> _Task to complete_
Please copy the data below exactly, from its first line through the line holding "So when we think", and skip the pictures.
*** Exercise material Section Begins ***
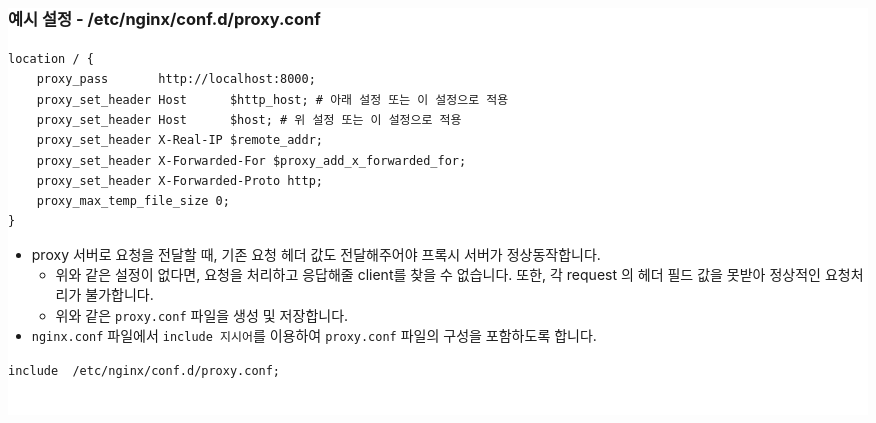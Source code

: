 ### 예시 설정 - /etc/nginx/conf.d/proxy.conf 

```nginx
location / {
    proxy_pass       http://localhost:8000;
    proxy_set_header Host      $http_host; # 아래 설정 또는 이 설정으로 적용
    proxy_set_header Host      $host; # 위 설정 또는 이 설정으로 적용
    proxy_set_header X-Real-IP $remote_addr;
    proxy_set_header X-Forwarded-For $proxy_add_x_forwarded_for;
    proxy_set_header X-Forwarded-Proto http;
    proxy_max_temp_file_size 0;
}
```

* proxy 서버로 요청을 전달할 때, 기존 요청 헤더 값도 전달해주어야 프록시 서버가 정상동작합니다.
    * 위와 같은 설정이 없다면, 요청을 처리하고 응답해줄 client를 찾을 수 없습니다. 또한, 각 request 의 헤더 필드 값을 못받아 정상적인 요청처리가 불가합니다.
    * 위와 같은 `proxy.conf` 파일을 생성 및 저장합니다.
* `nginx.conf` 파일에서 `include 지시어`를 이용하여 `proxy.conf` 파일의 구성을 포함하도록 합니다.

```nginx
include  /etc/nginx/conf.d/proxy.conf;
```

<br>

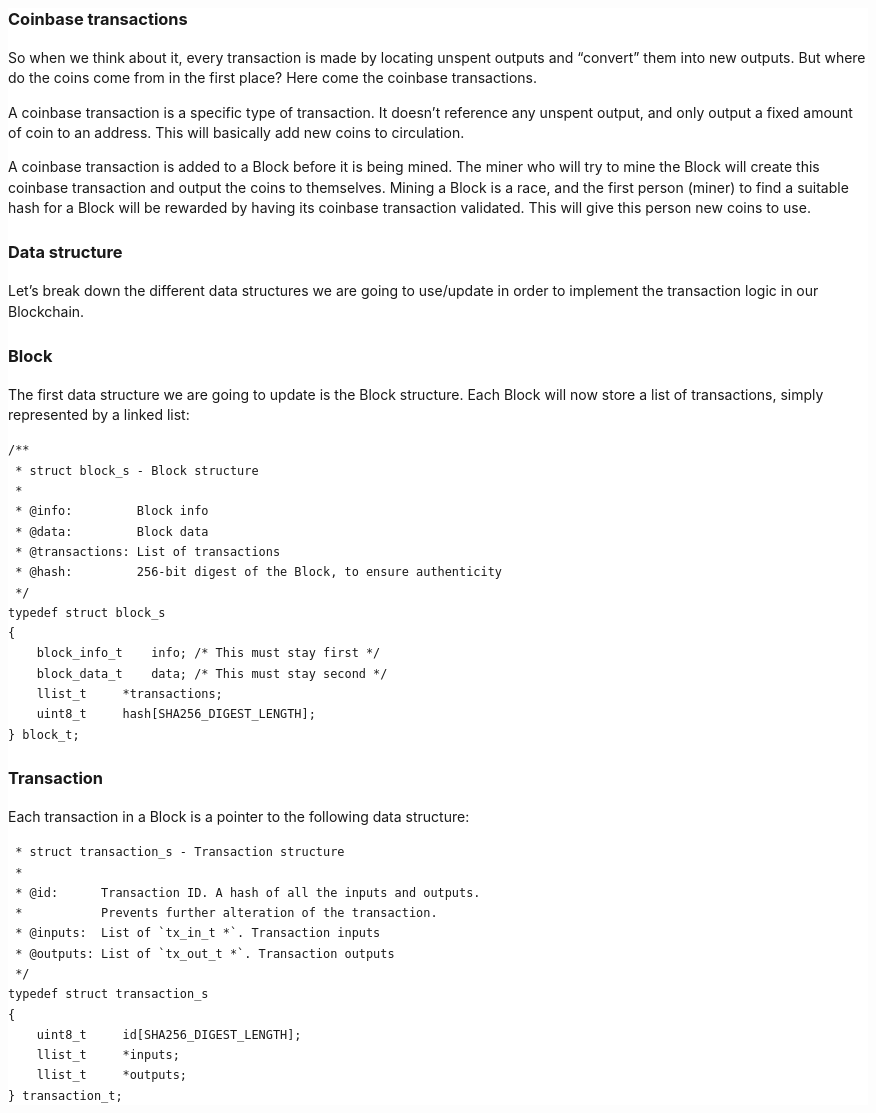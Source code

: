 ### Coinbase transactions
So when we think about it, every transaction is made by locating unspent outputs and “convert” them into new outputs. But where do the coins come from in the first place? Here come the coinbase transactions.

A coinbase transaction is a specific type of transaction. It doesn’t reference any unspent output, and only output a fixed amount of coin to an address. This will basically add new coins to circulation.

A coinbase transaction is added to a Block before it is being mined. The miner who will try to mine the Block will create this coinbase transaction and output the coins to themselves. Mining a Block is a race, and the first person (miner) to find a suitable hash for a Block will be rewarded by having its coinbase transaction validated. This will give this person new coins to use.

### Data structure
Let’s break down the different data structures we are going to use/update in order to implement the transaction logic in our Blockchain.

### Block
The first data structure we are going to update is the Block structure. Each Block will now store a list of transactions, simply represented by a linked list:
```
/**
 * struct block_s - Block structure
 *
 * @info:         Block info
 * @data:         Block data
 * @transactions: List of transactions
 * @hash:         256-bit digest of the Block, to ensure authenticity
 */
typedef struct block_s
{
    block_info_t    info; /* This must stay first */
    block_data_t    data; /* This must stay second */
    llist_t     *transactions;
    uint8_t     hash[SHA256_DIGEST_LENGTH];
} block_t;
```
### Transaction
Each transaction in a Block is a pointer to the following data structure:

```/**
 * struct transaction_s - Transaction structure
 *
 * @id:      Transaction ID. A hash of all the inputs and outputs.
 *           Prevents further alteration of the transaction.
 * @inputs:  List of `tx_in_t *`. Transaction inputs
 * @outputs: List of `tx_out_t *`. Transaction outputs
 */
typedef struct transaction_s
{
    uint8_t     id[SHA256_DIGEST_LENGTH];
    llist_t     *inputs;
    llist_t     *outputs;
} transaction_t;
```
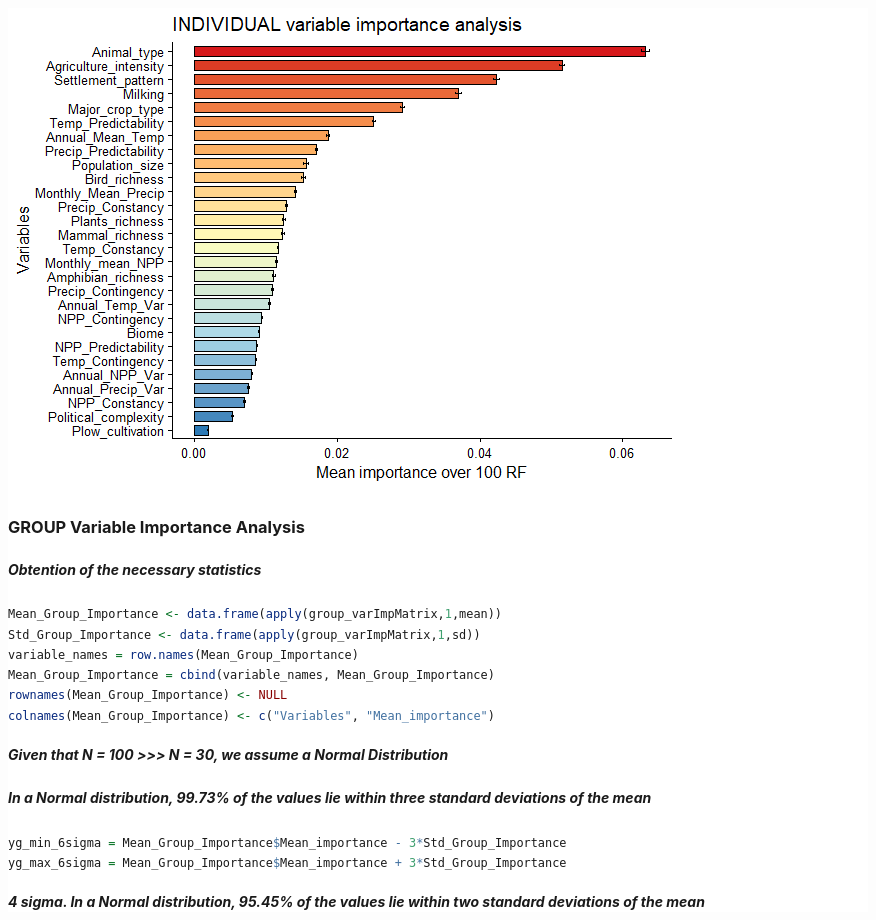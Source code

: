 ![](Variable-Importance-Analyses-Plots_files/figure-gfm/unnamed-chunk-15-1.png)

### GROUP Variable Importance Analysis

##### Obtention of the necessary statistics

``` r
Mean_Group_Importance <- data.frame(apply(group_varImpMatrix,1,mean))
Std_Group_Importance <- data.frame(apply(group_varImpMatrix,1,sd))
variable_names = row.names(Mean_Group_Importance)
Mean_Group_Importance = cbind(variable_names, Mean_Group_Importance)
rownames(Mean_Group_Importance) <- NULL
colnames(Mean_Group_Importance) <- c("Variables", "Mean_importance")
```

##### Given that N = 100 \>\>\> N = 30, we assume a Normal Distribution

##### In a Normal distribution, 99.73% of the values lie within three standard deviations of the mean

``` r
yg_min_6sigma = Mean_Group_Importance$Mean_importance - 3*Std_Group_Importance
yg_max_6sigma = Mean_Group_Importance$Mean_importance + 3*Std_Group_Importance
```

##### 4 sigma. In a Normal distribution, 95.45% of the values lie within two standard deviations of the mean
*** Exercise material Section Ends ***
> _Written answer_
Source code

: ### 예시 설정 - /etc/nginx/conf.d/proxy.conf 

```nginx
location / {
    proxy_pass       http://localhost:8000;
    proxy_set_header Host      $http_host; # 아래 설정 또는 이 설정으로 적용
    proxy_set_header Host      $host; # 위 설정 또는 이 설정으로 적용
    proxy_set_header X-Real-IP $remote_addr;
    proxy_set_header X-Forwarded-For $proxy_add_x_forwarded_for;
    proxy_set_header X-Forwarded-Proto http;
    proxy_max_temp_file_size 0;
}
```

* proxy 서버로 요청을 전달할 때, 기존 요청 헤더 값도 전달해주어야 프록시 서버가 정상동작합니다.
    * 위와 같은 설정이 없다면, 요청을 처리하고 응답해줄 client를 찾을 수 없습니다. 또한, 각 request 의 헤더 필드 값을 못받아 정상적인 요청처리가 불가합니다.
    * 위와 같은 `proxy.conf` 파일을 생성 및 저장합니다.
* `nginx.conf` 파일에서 `include 지시어`를 이용하여 `proxy.conf` 파일의 구성을 포함하도록 합니다.

```nginx
include  /etc/nginx/conf.d/proxy.conf;
```

<br>

Source code

: ### Coinbase transactions
So when we think about it, every transaction is made by locating unspent outputs and “convert” them into new outputs. But where do the coins come from in the first place? Here come the coinbase transactions.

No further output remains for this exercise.